Input:

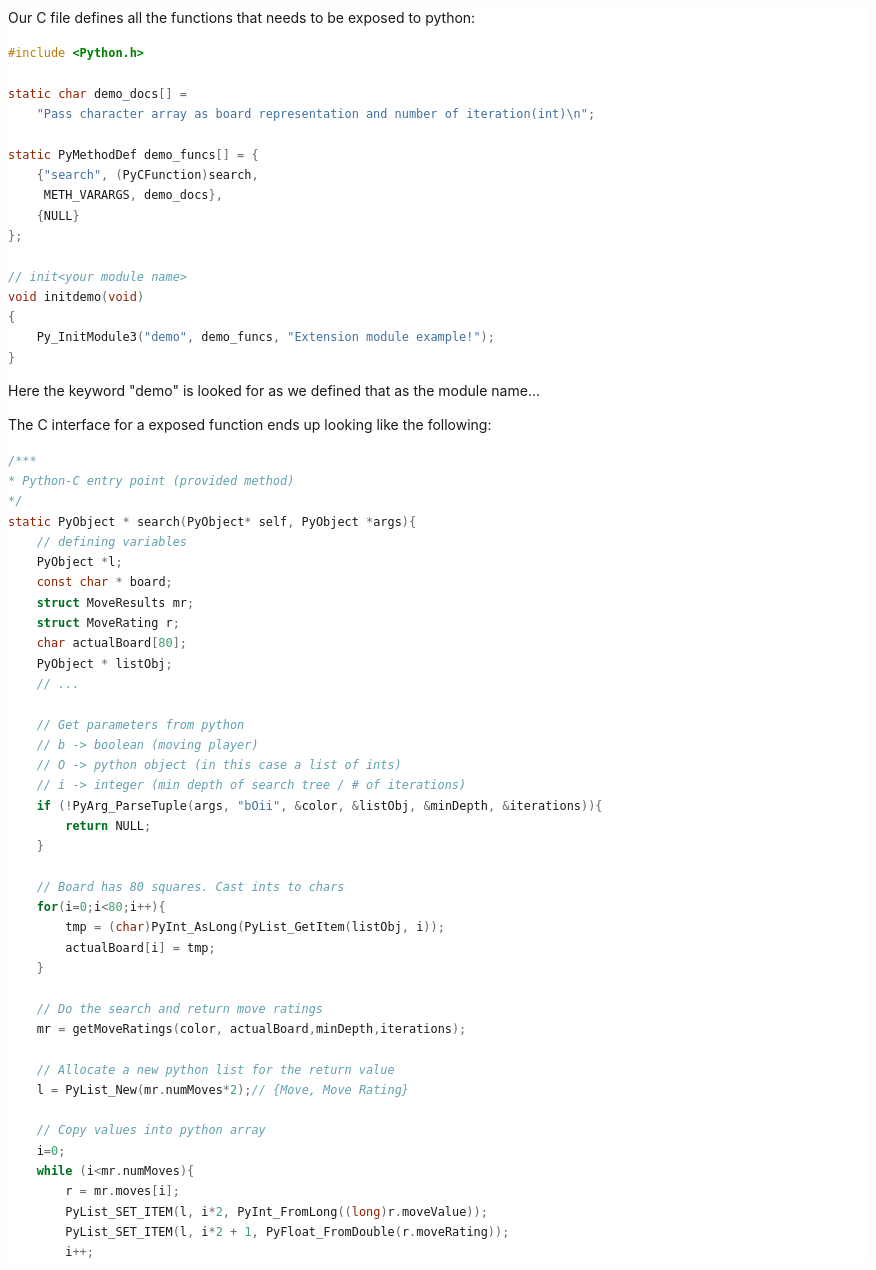 Our C file defines all the functions that needs to be exposed to python:
```c
#include <Python.h>

static char demo_docs[] =
    "Pass character array as board representation and number of iteration(int)\n";

static PyMethodDef demo_funcs[] = {
    {"search", (PyCFunction)search,
     METH_VARARGS, demo_docs},
    {NULL}
};

// init<your module name>
void initdemo(void)
{
    Py_InitModule3("demo", demo_funcs, "Extension module example!");
}
```

Here the keyword "demo" is looked for as we defined that as the module name...


The C interface for a exposed function ends up looking like the following:
```c
/***
* Python-C entry point (provided method)
*/
static PyObject * search(PyObject* self, PyObject *args){
    // defining variables
    PyObject *l;
    const char * board;
    struct MoveResults mr;
    struct MoveRating r;
    char actualBoard[80];
    PyObject * listObj;
    // ...
	
    // Get parameters from python
    // b -> boolean (moving player)
    // O -> python object (in this case a list of ints)
    // i -> integer (min depth of search tree / # of iterations)
    if (!PyArg_ParseTuple(args, "bOii", &color, &listObj, &minDepth, &iterations)){
        return NULL;
    }

    // Board has 80 squares. Cast ints to chars
    for(i=0;i<80;i++){
        tmp = (char)PyInt_AsLong(PyList_GetItem(listObj, i));
        actualBoard[i] = tmp;
    }

    // Do the search and return move ratings
    mr = getMoveRatings(color, actualBoard,minDepth,iterations);

    // Allocate a new python list for the return value
    l = PyList_New(mr.numMoves*2);// {Move, Move Rating}

    // Copy values into python array
    i=0;
    while (i<mr.numMoves){
        r = mr.moves[i];
        PyList_SET_ITEM(l, i*2, PyInt_FromLong((long)r.moveValue));
        PyList_SET_ITEM(l, i*2 + 1, PyFloat_FromDouble(r.moveRating));
        i++;
```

Task brief: Print all data above verbatim, except pictures.

Exercise output:
 Our C file defines all the functions that needs to be exposed to python:
```c
#include <Python.h>

static char demo_docs[] =
    "Pass character array as board representation and number of iteration(int)\n";

static PyMethodDef demo_funcs[] = {
    {"search", (PyCFunction)search,
     METH_VARARGS, demo_docs},
    {NULL}
};

// init<your module name>
void initdemo(void)
{
    Py_InitModule3("demo", demo_funcs, "Extension module example!");
}
```

Here the keyword "demo" is looked for as we defined that as the module name...


The C interface for a exposed function ends up looking like the following:
```c
/***
* Python-C entry point (provided method)
*/
static PyObject * search(PyObject* self, PyObject *args){
    // defining variables
    PyObject *l;
    const char * board;
    struct MoveResults mr;
    struct MoveRating r;
    char actualBoard[80];
    PyObject * listObj;
    // ...
	
    // Get parameters from python
    // b -> boolean (moving player)
    // O -> python object (in this case a list of ints)
    // i -> integer (min depth of search tree / # of iterations)
    if (!PyArg_ParseTuple(args, "bOii", &color, &listObj, &minDepth, &iterations)){
        return NULL;
    }

    // Board has 80 squares. Cast ints to chars
    for(i=0;i<80;i++){
        tmp = (char)PyInt_AsLong(PyList_GetItem(listObj, i));
        actualBoard[i] = tmp;
    }

    // Do the search and return move ratings
    mr = getMoveRatings(color, actualBoard,minDepth,iterations);

    // Allocate a new python list for the return value
    l = PyList_New(mr.numMoves*2);// {Move, Move Rating}

    // Copy values into python array
    i=0;
    while (i<mr.numMoves){
        r = mr.moves[i];
        PyList_SET_ITEM(l, i*2, PyInt_FromLong((long)r.moveValue));
        PyList_SET_ITEM(l, i*2 + 1, PyFloat_FromDouble(r.moveRating));
        i++;
```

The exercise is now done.